» ABOUT THIS EXERCISE
Once you find a line containing the word "developed" in the entries below, copy it.

» TASK INPUTS
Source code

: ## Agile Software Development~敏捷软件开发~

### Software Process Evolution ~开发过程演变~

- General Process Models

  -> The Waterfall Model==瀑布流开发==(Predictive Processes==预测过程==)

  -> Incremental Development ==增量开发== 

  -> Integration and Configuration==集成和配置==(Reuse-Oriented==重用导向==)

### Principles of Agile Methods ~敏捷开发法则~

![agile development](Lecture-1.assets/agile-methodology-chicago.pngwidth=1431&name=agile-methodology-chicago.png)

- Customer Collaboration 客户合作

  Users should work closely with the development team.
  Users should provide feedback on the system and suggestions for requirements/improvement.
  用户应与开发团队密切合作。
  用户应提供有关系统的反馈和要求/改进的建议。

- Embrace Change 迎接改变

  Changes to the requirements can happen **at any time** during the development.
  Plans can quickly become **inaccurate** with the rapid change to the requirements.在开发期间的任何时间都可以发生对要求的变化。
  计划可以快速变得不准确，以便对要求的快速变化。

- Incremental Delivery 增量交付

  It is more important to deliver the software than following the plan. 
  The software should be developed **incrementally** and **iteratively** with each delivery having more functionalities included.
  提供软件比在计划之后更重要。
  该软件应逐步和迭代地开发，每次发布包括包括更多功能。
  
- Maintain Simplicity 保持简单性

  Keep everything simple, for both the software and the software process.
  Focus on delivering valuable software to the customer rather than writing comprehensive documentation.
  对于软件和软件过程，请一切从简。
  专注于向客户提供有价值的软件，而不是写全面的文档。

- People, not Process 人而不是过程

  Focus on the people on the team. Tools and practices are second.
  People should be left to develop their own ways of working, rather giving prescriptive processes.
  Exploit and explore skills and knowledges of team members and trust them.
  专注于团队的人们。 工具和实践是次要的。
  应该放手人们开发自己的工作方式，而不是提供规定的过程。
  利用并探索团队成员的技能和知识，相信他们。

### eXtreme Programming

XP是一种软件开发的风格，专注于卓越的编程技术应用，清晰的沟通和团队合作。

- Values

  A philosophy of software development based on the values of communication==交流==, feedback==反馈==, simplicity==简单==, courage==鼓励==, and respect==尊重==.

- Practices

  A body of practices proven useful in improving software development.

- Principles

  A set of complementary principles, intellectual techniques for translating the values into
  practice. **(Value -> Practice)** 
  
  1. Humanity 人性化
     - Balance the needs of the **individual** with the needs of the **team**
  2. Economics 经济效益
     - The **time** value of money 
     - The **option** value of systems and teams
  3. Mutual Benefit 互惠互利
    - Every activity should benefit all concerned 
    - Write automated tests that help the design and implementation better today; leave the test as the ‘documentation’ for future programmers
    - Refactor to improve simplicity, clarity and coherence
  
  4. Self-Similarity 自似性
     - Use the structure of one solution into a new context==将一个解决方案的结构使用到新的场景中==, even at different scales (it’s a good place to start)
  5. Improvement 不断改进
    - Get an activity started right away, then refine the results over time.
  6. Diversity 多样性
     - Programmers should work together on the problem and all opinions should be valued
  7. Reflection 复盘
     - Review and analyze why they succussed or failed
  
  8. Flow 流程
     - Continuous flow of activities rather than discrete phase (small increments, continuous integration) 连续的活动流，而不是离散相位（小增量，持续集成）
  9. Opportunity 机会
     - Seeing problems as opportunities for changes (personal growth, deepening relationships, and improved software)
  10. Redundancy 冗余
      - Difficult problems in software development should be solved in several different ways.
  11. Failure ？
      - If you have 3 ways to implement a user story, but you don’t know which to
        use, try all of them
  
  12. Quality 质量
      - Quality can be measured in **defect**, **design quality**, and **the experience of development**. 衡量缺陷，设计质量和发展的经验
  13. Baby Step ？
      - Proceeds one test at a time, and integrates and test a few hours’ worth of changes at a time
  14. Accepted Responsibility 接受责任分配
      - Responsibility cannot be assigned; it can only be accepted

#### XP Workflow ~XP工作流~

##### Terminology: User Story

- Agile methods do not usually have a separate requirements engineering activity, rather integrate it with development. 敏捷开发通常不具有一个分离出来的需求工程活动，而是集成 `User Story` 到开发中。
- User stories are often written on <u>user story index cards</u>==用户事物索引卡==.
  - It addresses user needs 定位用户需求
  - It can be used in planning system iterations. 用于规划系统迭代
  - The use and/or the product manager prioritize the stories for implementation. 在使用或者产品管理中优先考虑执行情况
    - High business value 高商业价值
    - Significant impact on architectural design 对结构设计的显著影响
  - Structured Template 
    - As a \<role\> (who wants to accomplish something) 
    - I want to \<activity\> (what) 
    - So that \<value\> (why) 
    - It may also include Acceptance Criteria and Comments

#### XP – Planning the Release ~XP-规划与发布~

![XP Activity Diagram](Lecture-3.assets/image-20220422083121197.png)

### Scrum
--
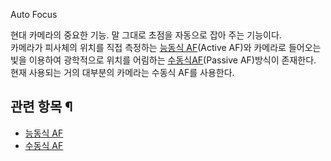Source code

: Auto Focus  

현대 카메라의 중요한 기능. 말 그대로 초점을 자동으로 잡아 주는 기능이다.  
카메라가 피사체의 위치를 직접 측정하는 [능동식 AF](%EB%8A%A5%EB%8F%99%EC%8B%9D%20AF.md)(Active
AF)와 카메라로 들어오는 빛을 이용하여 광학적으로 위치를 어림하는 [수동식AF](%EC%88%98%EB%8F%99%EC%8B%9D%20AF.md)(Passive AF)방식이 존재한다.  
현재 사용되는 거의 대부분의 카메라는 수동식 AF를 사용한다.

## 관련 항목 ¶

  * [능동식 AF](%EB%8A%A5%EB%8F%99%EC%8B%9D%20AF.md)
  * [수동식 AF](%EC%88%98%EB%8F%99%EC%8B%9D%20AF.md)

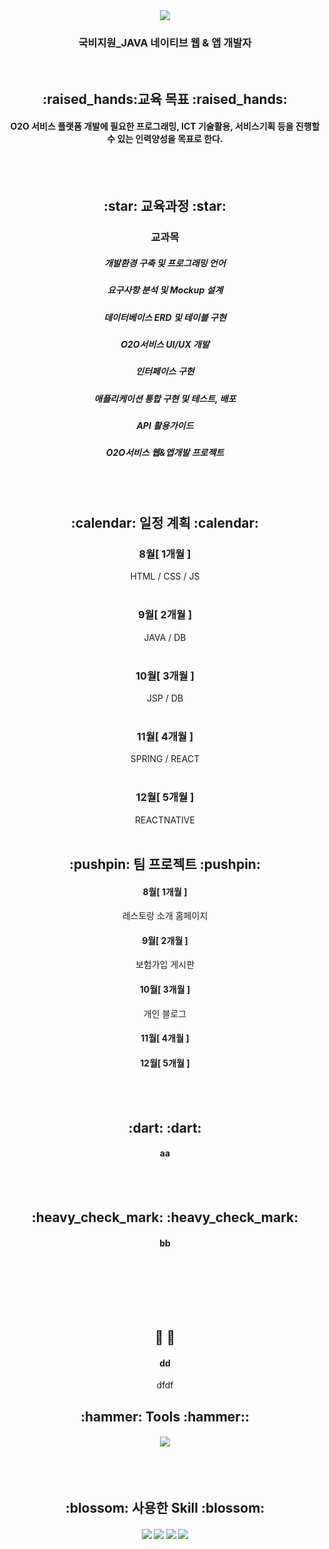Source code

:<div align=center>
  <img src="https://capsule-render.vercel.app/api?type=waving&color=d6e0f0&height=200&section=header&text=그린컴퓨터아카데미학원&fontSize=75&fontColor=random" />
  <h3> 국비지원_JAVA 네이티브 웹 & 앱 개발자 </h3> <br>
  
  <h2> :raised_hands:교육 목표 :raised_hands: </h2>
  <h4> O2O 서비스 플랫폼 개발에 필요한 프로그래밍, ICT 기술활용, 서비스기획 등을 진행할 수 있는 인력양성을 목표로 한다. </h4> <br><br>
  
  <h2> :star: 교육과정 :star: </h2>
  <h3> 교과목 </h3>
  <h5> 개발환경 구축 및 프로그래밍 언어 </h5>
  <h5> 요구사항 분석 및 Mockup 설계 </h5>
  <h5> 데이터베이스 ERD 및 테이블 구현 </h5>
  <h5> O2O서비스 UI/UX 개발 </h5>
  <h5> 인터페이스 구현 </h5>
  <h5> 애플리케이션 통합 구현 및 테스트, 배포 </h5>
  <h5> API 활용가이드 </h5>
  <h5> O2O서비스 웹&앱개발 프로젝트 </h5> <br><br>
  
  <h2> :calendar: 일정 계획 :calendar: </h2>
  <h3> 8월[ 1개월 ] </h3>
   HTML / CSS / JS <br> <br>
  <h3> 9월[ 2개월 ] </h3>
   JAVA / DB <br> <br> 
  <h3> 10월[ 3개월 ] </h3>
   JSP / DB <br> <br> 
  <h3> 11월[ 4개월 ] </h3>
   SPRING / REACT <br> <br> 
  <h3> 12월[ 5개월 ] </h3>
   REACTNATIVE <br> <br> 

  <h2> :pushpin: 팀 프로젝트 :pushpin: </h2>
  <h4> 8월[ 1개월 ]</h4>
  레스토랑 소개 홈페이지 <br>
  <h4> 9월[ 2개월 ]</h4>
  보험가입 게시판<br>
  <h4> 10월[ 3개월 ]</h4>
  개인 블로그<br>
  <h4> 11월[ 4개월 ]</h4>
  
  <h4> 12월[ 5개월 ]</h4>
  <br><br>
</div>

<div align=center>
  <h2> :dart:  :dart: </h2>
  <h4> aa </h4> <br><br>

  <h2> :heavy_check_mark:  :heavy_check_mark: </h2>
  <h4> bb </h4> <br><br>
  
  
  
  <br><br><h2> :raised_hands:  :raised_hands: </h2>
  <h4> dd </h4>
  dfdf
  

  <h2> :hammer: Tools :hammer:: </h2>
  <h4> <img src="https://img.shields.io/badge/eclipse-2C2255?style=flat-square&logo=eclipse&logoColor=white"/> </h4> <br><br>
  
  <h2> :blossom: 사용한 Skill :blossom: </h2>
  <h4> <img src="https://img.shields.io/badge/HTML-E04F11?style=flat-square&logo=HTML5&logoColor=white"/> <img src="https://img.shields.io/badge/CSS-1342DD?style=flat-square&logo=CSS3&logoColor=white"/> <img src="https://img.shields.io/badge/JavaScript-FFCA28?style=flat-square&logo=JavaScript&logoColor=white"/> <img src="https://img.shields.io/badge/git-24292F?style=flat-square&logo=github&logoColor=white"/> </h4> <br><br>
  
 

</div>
* * *
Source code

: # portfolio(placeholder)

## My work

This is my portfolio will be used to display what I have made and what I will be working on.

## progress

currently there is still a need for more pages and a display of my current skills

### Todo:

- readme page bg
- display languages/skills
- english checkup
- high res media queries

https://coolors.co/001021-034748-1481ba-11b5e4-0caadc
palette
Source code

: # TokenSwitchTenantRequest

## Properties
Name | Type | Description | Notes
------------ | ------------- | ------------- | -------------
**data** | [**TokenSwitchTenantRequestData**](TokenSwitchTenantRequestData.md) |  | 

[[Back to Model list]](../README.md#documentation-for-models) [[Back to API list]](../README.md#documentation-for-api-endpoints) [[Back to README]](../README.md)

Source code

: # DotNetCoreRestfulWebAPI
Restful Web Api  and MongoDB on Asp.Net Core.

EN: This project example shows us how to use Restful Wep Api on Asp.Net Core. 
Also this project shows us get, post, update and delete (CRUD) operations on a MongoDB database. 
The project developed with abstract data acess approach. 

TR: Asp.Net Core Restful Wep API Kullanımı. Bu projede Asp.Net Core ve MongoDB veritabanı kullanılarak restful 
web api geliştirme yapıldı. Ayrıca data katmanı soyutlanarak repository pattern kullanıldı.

» RESPONSE AREA
  The software should be developed **incrementally** and **iteratively** with each delivery having more functionalities included.
The project developed with abstract data acess approach. 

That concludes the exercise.